__WHAT TO WORK ON__
Write out the records below once more, exactly as they stand.

(Items listed in a dataset)
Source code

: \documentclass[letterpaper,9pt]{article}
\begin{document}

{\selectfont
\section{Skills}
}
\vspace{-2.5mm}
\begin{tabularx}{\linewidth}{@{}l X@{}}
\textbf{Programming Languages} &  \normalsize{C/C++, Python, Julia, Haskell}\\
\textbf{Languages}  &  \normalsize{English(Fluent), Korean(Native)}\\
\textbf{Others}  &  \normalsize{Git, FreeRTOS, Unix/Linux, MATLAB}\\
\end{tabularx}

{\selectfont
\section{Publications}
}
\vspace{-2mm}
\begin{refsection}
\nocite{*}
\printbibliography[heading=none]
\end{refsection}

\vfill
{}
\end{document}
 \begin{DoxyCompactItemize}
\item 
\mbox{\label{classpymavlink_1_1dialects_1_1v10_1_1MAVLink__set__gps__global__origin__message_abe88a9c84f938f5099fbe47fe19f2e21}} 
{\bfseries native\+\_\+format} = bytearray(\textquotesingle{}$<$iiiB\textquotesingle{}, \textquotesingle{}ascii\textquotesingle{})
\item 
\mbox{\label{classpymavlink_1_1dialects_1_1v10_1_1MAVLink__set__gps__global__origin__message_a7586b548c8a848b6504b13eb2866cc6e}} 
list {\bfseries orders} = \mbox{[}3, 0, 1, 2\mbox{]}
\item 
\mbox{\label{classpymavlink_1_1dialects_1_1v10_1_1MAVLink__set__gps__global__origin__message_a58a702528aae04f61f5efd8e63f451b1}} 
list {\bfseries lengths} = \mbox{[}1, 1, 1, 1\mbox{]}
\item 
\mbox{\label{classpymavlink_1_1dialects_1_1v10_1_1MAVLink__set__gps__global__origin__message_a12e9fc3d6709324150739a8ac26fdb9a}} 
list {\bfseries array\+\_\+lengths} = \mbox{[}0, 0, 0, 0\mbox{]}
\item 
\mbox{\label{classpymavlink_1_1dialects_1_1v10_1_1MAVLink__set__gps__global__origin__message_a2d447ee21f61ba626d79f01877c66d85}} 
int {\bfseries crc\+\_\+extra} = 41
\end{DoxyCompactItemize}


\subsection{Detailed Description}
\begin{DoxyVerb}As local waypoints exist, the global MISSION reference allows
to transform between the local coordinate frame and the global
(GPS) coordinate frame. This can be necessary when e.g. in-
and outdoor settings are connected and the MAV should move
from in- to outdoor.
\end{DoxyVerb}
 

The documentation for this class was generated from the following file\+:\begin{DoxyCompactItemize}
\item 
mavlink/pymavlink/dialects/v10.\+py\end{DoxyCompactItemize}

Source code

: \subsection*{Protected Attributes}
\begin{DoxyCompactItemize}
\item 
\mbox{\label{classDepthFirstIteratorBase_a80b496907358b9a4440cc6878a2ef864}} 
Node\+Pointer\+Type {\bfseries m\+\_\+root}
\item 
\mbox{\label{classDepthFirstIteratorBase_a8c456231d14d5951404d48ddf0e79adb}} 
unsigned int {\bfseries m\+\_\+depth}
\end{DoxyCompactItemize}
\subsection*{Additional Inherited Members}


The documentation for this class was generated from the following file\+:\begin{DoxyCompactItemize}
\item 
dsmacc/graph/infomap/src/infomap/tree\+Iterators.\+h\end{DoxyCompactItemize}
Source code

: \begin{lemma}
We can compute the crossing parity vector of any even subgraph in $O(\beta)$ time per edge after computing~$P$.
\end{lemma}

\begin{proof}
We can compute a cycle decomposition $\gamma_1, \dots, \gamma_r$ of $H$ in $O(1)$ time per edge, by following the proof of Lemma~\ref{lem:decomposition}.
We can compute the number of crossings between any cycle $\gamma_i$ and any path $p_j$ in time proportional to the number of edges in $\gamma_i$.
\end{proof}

__SOLUTION FOR THIS PROBLEM__
Source code

: \documentclass[letterpaper,9pt]{article}
\begin{document}

{\selectfont
\section{Skills}
}
\vspace{-2.5mm}
\begin{tabularx}{\linewidth}{@{}l X@{}}
\textbf{Programming Languages} &  \normalsize{C/C++, Python, Julia, Haskell}\\
\textbf{Languages}  &  \normalsize{English(Fluent), Korean(Native)}\\
\textbf{Others}  &  \normalsize{Git, FreeRTOS, Unix/Linux, MATLAB}\\
\end{tabularx}

{\selectfont
\section{Publications}
}
\vspace{-2mm}
\begin{refsection}
\nocite{*}
\printbibliography[heading=none]
\end{refsection}

\vfill
{}
\end{document}
 \begin{DoxyCompactItemize}
\item 
\mbox{\label{classpymavlink_1_1dialects_1_1v10_1_1MAVLink__set__gps__global__origin__message_abe88a9c84f938f5099fbe47fe19f2e21}} 
{\bfseries native\+\_\+format} = bytearray(\textquotesingle{}$<$iiiB\textquotesingle{}, \textquotesingle{}ascii\textquotesingle{})
\item 
\mbox{\label{classpymavlink_1_1dialects_1_1v10_1_1MAVLink__set__gps__global__origin__message_a7586b548c8a848b6504b13eb2866cc6e}} 
list {\bfseries orders} = \mbox{[}3, 0, 1, 2\mbox{]}
\item 
\mbox{\label{classpymavlink_1_1dialects_1_1v10_1_1MAVLink__set__gps__global__origin__message_a58a702528aae04f61f5efd8e63f451b1}} 
list {\bfseries lengths} = \mbox{[}1, 1, 1, 1\mbox{]}
\item 
\mbox{\label{classpymavlink_1_1dialects_1_1v10_1_1MAVLink__set__gps__global__origin__message_a12e9fc3d6709324150739a8ac26fdb9a}} 
list {\bfseries array\+\_\+lengths} = \mbox{[}0, 0, 0, 0\mbox{]}
\item 
\mbox{\label{classpymavlink_1_1dialects_1_1v10_1_1MAVLink__set__gps__global__origin__message_a2d447ee21f61ba626d79f01877c66d85}} 
int {\bfseries crc\+\_\+extra} = 41
\end{DoxyCompactItemize}


\subsection{Detailed Description}
\begin{DoxyVerb}As local waypoints exist, the global MISSION reference allows
to transform between the local coordinate frame and the global
(GPS) coordinate frame. This can be necessary when e.g. in-
and outdoor settings are connected and the MAV should move
from in- to outdoor.
\end{DoxyVerb}
 

The documentation for this class was generated from the following file\+:\begin{DoxyCompactItemize}
\item 
mavlink/pymavlink/dialects/v10.\+py\end{DoxyCompactItemize}

Source code

: \subsection*{Protected Attributes}
\begin{DoxyCompactItemize}
\item 
\mbox{\label{classDepthFirstIteratorBase_a80b496907358b9a4440cc6878a2ef864}} 
Node\+Pointer\+Type {\bfseries m\+\_\+root}
\item 
\mbox{\label{classDepthFirstIteratorBase_a8c456231d14d5951404d48ddf0e79adb}} 
unsigned int {\bfseries m\+\_\+depth}
\end{DoxyCompactItemize}
\subsection*{Additional Inherited Members}


The documentation for this class was generated from the following file\+:\begin{DoxyCompactItemize}
\item 
dsmacc/graph/infomap/src/infomap/tree\+Iterators.\+h\end{DoxyCompactItemize}
Source code

: \begin{lemma}
We can compute the crossing parity vector of any even subgraph in $O(\beta)$ time per edge after computing~$P$.
\end{lemma}

\begin{proof}
We can compute a cycle decomposition $\gamma_1, \dots, \gamma_r$ of $H$ in $O(1)$ time per edge, by following the proof of Lemma~\ref{lem:decomposition}.
We can compute the number of crossings between any cycle $\gamma_i$ and any path $p_j$ in time proportional to the number of edges in $\gamma_i$.
\end{proof}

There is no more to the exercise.